Start New-- IF-You want pets
But Again --Just my opinion


----------



## spirit wings (Mar 29, 2008)

sky tx said:


> They are not PETs--They are Prison birds
> You need to get some 30-40 day old birds.
> Sounds-Seems you bought them from a Feather Merchant.
> Start New-- IF-You want pets
> But Again --Just my opinion


 no that is right,
Thats a good opinion and he is right... x race birds can be hard to tame if they are already older, they were raised outside in a loft and not as "pets" per say..so they will never be a cuddly type pet bird.. it is kinda like thinking of having chickens in your house.. not like a hand raised parrot bird that likes interaction with humans.. but if you keep at it..they can eat out of your hand and you can watch them intereact together and that would be about it.. does not mean you should not have them.. pigeons are sometimes hard to place, so you giving them a good home is important.... and sky is a veteran racer so he sees that side of things...


----------



## Jaysen (Jun 21, 2010)

spirit wings said:


> x race birds can be hard to tame if they are already older, they were raised outside in a loft and not as "pets" per say..so they will never be a cuddly type pet bird..


We are having that problem with our prisoners. They seem to love the loft, but not us. These are race birds that have been in lofts and are very used to being handled. The previous owners can walk in and pick up the birds they gave us, but they want nothing to do with us. 

On the other hand, one bird from canada that showed up for dinner at our place won't leave us alone. Jumps right onto the nearest person. He is a little friendlier than all but our "favorite" birds. 

All that to say, stick it out. Some birds are nicer than others, but given time they will come around.

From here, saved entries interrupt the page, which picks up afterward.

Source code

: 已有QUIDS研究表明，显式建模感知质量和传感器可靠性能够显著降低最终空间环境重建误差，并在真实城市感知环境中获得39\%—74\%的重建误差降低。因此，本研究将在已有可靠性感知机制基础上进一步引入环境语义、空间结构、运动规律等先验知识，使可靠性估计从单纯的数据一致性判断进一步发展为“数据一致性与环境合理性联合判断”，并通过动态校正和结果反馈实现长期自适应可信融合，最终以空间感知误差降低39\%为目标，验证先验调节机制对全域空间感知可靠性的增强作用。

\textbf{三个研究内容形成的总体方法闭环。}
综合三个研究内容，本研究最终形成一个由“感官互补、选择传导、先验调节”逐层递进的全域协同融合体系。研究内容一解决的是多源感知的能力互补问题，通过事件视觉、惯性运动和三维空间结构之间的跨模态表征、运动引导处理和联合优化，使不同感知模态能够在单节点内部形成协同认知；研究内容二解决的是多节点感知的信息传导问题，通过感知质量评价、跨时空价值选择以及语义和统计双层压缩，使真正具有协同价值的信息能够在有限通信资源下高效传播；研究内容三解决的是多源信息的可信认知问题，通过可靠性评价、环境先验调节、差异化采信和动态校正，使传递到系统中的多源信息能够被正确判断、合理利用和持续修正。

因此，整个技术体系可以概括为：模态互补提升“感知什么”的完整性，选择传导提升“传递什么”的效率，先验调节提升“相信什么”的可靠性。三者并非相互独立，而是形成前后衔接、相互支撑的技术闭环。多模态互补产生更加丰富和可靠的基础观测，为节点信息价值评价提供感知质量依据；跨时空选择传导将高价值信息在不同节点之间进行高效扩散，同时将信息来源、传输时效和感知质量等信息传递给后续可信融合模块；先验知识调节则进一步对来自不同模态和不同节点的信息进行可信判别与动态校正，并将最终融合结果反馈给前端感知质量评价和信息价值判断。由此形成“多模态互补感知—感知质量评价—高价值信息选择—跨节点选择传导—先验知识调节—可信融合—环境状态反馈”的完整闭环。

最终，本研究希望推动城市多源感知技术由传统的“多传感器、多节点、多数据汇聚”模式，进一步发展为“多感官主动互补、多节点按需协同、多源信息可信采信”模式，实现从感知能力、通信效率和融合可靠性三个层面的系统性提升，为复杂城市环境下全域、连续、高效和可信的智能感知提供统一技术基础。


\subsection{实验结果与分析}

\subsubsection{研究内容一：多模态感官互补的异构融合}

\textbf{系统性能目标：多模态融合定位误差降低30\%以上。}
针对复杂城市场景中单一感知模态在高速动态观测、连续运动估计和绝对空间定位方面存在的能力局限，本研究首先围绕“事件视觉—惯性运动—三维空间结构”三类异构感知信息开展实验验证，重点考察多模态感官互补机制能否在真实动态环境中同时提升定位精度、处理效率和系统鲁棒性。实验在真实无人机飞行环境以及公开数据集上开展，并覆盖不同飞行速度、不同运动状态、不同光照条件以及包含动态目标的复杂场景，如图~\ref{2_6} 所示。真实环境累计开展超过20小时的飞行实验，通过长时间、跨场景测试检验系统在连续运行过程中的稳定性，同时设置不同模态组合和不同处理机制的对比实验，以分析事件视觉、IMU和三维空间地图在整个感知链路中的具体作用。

One other thing. Keep the environment where you have your birds low stress. Low stress for them more so than for you. Avoid fast movements, loud noises, and lots of "lights on lights off" stuff. Give them some peace and quite and acclimating them to their new home will move along a little faster.


----------



## spirit wings (Mar 29, 2008)

Crackers said:


> I am just trying to learn here. I bought these birds from a local boy, and this coming summer wanted to try showing them in the 4-h part of my county fair. I don't know why you have to talk to me like this, as I signed up for this thing to try and see if people here could HELP me, not start to criticize me for asking a question. Like I said, I was trying to learn how to help my birds, not be yelled at.


He did not yell at you..hard to yell in text..lol.. he is just an older gentleman, making his opinion and trying to help his way.. it may come across not friendly, but the advice is good as it is better to get young pigeons to make pets from them.. that is all.. good luck with your homers.


----------



## sky tx (Mar 1, 2005)

Crackers--If we knew your town-state we may be able to find a pigeon Flyer near you so you can visit them and get REAL answers.maybe even some young birds.
You should have done more homework -ask more questions before getting pigeons.
You have put the Wagon in "front" of the Horse.


----------



## ptras (Jun 29, 2010)

spirit wings said:


> He did not yell at you..hard to yell in text..lol.. he is just an older gentleman, making his opinion and trying to help his way.. it may come across not friendly, but the advice is good as it is better to get young pigeons to make pets from them.. that is all.. good luck with your homers.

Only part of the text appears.